=== EXERCISE DETAILS ===
The expected result is a word-for-word copy of the entries, minus any pictures.

(Dataset entries)
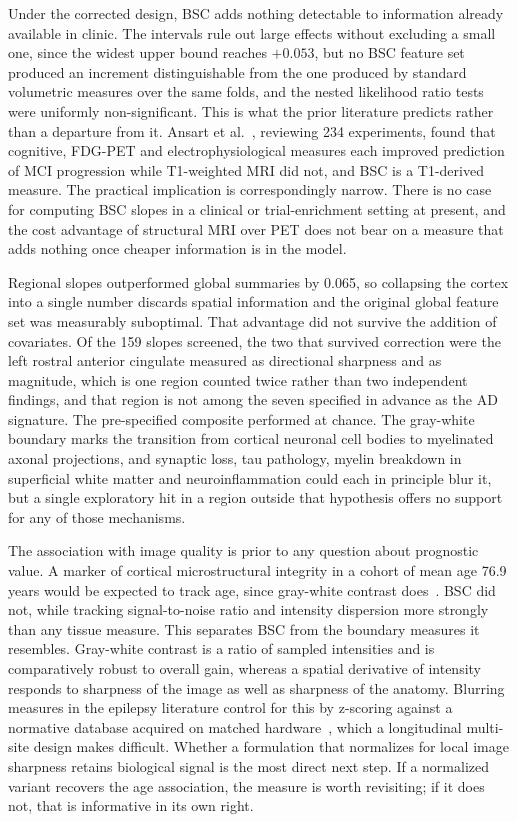 \documentclass[blue]{ludusofficial}  %
\begin{document}
Under the corrected design, BSC adds nothing detectable to information already available in clinic. The intervals rule out large effects without excluding a small one, since the widest upper bound reaches $+0.053$, but no BSC feature set produced an increment distinguishable from the one produced by standard volumetric measures over the same folds, and the nested likelihood ratio tests were uniformly non-significant. This is what the prior literature predicts rather than a departure from it. Ansart et al.~\cite{ansart2021predicting}, reviewing 234 experiments, found that cognitive, FDG-PET and electrophysiological measures each improved prediction of MCI progression while T1-weighted MRI did not, and BSC is a T1-derived measure. The practical implication is correspondingly narrow. There is no case for computing BSC slopes in a clinical or trial-enrichment setting at present, and the cost advantage of structural MRI over PET does not bear on a measure that adds nothing once cheaper information is in the model.

Regional slopes outperformed global summaries by 0.065, so collapsing the cortex into a single number discards spatial information and the original global feature set was measurably suboptimal. That advantage did not survive the addition of covariates. Of the 159 slopes screened, the two that survived correction were the left rostral anterior cingulate measured as directional sharpness and as magnitude, which is one region counted twice rather than two independent findings, and that region is not among the seven specified in advance as the AD signature. The pre-specified composite performed at chance. The gray-white boundary marks the transition from cortical neuronal cell bodies to myelinated axonal projections, and synaptic loss, tau pathology, myelin breakdown in superficial white matter and neuroinflammation could each in principle blur it, but a single exploratory hit in a region outside that hypothesis offers no support for any of those mechanisms.

The association with image quality is prior to any question about prognostic value. A marker of cortical microstructural integrity in a cohort of mean age 76.9 years would be expected to track age, since gray-white contrast does~\cite{salat2009age}. BSC did not, while tracking signal-to-noise ratio and intensity dispersion more strongly than any tissue measure. This separates BSC from the boundary measures it resembles. Gray-white contrast is a ratio of sampled intensities and is comparatively robust to overall gain, whereas a spatial derivative of intensity responds to sharpness of the image as well as sharpness of the anatomy. Blurring measures in the epilepsy literature control for this by z-scoring against a normative database acquired on matched hardware~\cite{huppertz2005enhanced,blackmon2015cortical}, which a longitudinal multi-site design makes difficult. Whether a formulation that normalizes for local image sharpness retains biological signal is the most direct next step. If a normalized variant recovers the age association, the measure is worth revisiting; if it does not, that is informative in its own right.
\end{document}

=== TASK RESULT ===
 \documentclass[blue]{ludusofficial}  %
\begin{document}
Under the corrected design, BSC adds nothing detectable to information already available in clinic. The intervals rule out large effects without excluding a small one, since the widest upper bound reaches $+0.053$, but no BSC feature set produced an increment distinguishable from the one produced by standard volumetric measures over the same folds, and the nested likelihood ratio tests were uniformly non-significant. This is what the prior literature predicts rather than a departure from it. Ansart et al.~\cite{ansart2021predicting}, reviewing 234 experiments, found that cognitive, FDG-PET and electrophysiological measures each improved prediction of MCI progression while T1-weighted MRI did not, and BSC is a T1-derived measure. The practical implication is correspondingly narrow. There is no case for computing BSC slopes in a clinical or trial-enrichment setting at present, and the cost advantage of structural MRI over PET does not bear on a measure that adds nothing once cheaper information is in the model.

Regional slopes outperformed global summaries by 0.065, so collapsing the cortex into a single number discards spatial information and the original global feature set was measurably suboptimal. That advantage did not survive the addition of covariates. Of the 159 slopes screened, the two that survived correction were the left rostral anterior cingulate measured as directional sharpness and as magnitude, which is one region counted twice rather than two independent findings, and that region is not among the seven specified in advance as the AD signature. The pre-specified composite performed at chance. The gray-white boundary marks the transition from cortical neuronal cell bodies to myelinated axonal projections, and synaptic loss, tau pathology, myelin breakdown in superficial white matter and neuroinflammation could each in principle blur it, but a single exploratory hit in a region outside that hypothesis offers no support for any of those mechanisms.

The association with image quality is prior to any question about prognostic value. A marker of cortical microstructural integrity in a cohort of mean age 76.9 years would be expected to track age, since gray-white contrast does~\cite{salat2009age}. BSC did not, while tracking signal-to-noise ratio and intensity dispersion more strongly than any tissue measure. This separates BSC from the boundary measures it resembles. Gray-white contrast is a ratio of sampled intensities and is comparatively robust to overall gain, whereas a spatial derivative of intensity responds to sharpness of the image as well as sharpness of the anatomy. Blurring measures in the epilepsy literature control for this by z-scoring against a normative database acquired on matched hardware~\cite{huppertz2005enhanced,blackmon2015cortical}, which a longitudinal multi-site design makes difficult. Whether a formulation that normalizes for local image sharpness retains biological signal is the most direct next step. If a normalized variant recovers the age association, the measure is worth revisiting; if it does not, that is informative in its own right.
\end{document}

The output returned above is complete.